WHAT YOU HAVE TO DO — Among the entries that follow, find every line with the word "right" and list it.

DATA TO EXAMINE —
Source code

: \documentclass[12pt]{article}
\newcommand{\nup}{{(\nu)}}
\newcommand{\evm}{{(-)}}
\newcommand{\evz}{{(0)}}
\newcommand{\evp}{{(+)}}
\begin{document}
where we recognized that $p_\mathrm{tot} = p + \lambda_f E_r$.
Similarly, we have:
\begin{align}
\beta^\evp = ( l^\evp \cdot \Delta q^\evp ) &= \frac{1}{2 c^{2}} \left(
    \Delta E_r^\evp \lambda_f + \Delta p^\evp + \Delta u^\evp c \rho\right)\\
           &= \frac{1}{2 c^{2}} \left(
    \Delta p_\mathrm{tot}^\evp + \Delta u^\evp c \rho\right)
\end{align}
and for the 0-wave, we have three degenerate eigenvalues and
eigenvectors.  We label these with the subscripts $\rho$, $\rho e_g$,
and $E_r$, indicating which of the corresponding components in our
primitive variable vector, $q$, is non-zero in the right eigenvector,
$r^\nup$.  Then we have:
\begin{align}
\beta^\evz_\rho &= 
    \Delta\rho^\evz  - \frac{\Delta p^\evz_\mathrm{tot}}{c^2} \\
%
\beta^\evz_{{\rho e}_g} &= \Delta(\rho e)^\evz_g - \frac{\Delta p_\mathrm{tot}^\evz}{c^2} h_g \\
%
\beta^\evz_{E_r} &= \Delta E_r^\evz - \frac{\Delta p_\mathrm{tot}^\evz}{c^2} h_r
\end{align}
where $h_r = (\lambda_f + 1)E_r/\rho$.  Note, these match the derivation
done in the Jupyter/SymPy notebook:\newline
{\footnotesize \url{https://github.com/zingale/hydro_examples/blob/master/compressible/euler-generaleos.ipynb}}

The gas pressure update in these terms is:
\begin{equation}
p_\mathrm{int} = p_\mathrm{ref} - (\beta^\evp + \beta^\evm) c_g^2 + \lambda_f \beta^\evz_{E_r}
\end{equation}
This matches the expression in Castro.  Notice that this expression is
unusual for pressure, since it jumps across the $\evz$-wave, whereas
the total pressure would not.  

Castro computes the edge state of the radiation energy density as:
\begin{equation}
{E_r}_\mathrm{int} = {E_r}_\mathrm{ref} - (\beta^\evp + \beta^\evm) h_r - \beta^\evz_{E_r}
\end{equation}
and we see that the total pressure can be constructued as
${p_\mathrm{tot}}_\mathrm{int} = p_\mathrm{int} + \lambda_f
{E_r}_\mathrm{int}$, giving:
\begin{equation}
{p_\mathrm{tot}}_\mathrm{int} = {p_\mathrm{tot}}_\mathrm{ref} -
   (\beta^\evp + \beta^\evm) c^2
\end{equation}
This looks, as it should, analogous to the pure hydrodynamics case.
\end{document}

WRITTEN RESPONSE —
    \Delta E_r^\evp \lambda_f + \Delta p^\evp + \Delta u^\evp c \rho\right)\\
    \Delta p_\mathrm{tot}^\evp + \Delta u^\evp c \rho\right)
primitive variable vector, $q$, is non-zero in the right eigenvector,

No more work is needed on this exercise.